Nah, yang kemarin minta dibuatin lapak sendiri Masha-nya, ini sudah lunas, ya.
Untuk updatenya tidak terjadwal, tergantung ide yang ada. Teman-teman kalau ada ide/cerita boleh juga lho dibagi, siapa tahu jadi ceritanya Masha.
Terakhir, selamat membaca, semoga terhibur dan ada yang bisa diambil baiknya.
Wassalaamu'akaikum
Alyaaa
•°•°•°•
Hari ini adalah hari pertama Masha masuk PAUD.
Aqeela Masha Salsabila, tahun ini menapaki usia tiga tahun. Dia adalah anak pertama sekaligus anak satu-satunya dari pasangan Bila dan Daffa. Seharusnya dia belum akan di sekolahkan, tetapi terus merengek minta sekolah. Alasannya sederhana, teman-temannya yang kebanyakan lebih tua sudah mulai sekolah.
"Hali ini Maca jadi sekolah, Mei?" tanya Masha girang ketika Bila memakaikan baju, masih dengan cadelnya. Dia memang belum bisa mengucapkan "R" dengan benar, sisanya lancar.
Lain halnya dengan anak kebanyakan, Masha memang memanggil ibunya dengan sebutan Memei. Bagaimana ceritanya? Ada di novel Bila lebih tepatnya.
"Iya."
"Asikkkk, Maca udah gede. Kata Kak Deni kalau udah sekolah, udah gede."

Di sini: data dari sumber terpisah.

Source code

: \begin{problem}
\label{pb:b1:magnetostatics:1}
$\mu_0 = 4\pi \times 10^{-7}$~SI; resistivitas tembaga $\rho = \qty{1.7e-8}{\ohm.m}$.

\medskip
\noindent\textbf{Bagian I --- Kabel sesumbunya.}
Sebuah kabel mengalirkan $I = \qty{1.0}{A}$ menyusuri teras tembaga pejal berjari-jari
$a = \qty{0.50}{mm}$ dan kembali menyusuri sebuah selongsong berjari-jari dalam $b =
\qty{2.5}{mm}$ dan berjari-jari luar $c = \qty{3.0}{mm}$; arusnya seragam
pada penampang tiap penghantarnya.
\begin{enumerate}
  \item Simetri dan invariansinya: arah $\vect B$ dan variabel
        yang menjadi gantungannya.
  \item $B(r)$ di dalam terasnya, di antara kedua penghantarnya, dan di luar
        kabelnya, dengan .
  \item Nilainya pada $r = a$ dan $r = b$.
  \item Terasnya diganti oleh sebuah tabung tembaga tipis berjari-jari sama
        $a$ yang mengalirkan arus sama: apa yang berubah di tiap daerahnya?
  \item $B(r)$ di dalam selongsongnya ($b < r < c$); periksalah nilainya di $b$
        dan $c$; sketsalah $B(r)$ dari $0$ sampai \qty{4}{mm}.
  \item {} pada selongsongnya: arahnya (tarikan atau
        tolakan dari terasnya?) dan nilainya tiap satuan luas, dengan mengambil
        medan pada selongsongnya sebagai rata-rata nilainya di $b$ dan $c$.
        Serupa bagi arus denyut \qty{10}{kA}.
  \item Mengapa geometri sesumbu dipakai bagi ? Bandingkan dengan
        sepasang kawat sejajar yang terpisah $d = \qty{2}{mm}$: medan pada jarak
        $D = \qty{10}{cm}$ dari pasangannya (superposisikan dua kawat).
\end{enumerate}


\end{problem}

Bila tersenyum, Deni adalah anak tetangga sebelah yang berusia lima tahun. Tahun ini dia sudah masuk TK. Mirisnya, Masha tidak punya teman seumuran saat ini. Anak di kawasan ini kebanyakan lebih tua, juga laki-laki. Hal yang mengkhawatirkan.
"Diantal Ayah, kan, Mei? Kak Deni kalau sekolah diantal Om."
Bila memutar bola mata, apa yang dilihat Masha, itulah yang suka dia tiru.
"Nggak, Sayang! Masha kan masih kecil, baru PAUD. Jadi, sekolahnya deket, diantar sama Memei. Kalau Kak Deni sekolahnya jauh. Terus Ayah kan harus berangkat kerja pagi-pagi."
"Yahhhh," ujar Masha kecewa.
"Ayahmu kan udah jalan, Sha. Tadi udah dipamitin, kan?"
Masha tertawa, ingat kalau Sang Ayah memang sudah berangkat. "Lupa, Mei."
Selesai bersiap, Bila mengantar Masha dengan berjalan kaki. Tempat sekolah Masha memang tidak jauh, hanya sekitar 200 meter dari rumah. Hitung-hitung olahraga pagi.
Pakaian Masha hari ini berwarna biru laut. Baju terusan merk fattaya, lengkap dengan kerudungnya. Dia menggendong ransel kecil berwarna senada. Sekolah Masha sudah terlihat ketika anak itu menarik baju ibunya.
"Kenapa, Sha?"
"Jajan, Mei. Itu ke tempat Mbak Wi," ujar Masha sambil menunjuk warung kelontong yang tidak jauh dari mereka berdiri. Lebih tepatnya sekitar 50 meter dari sekolah.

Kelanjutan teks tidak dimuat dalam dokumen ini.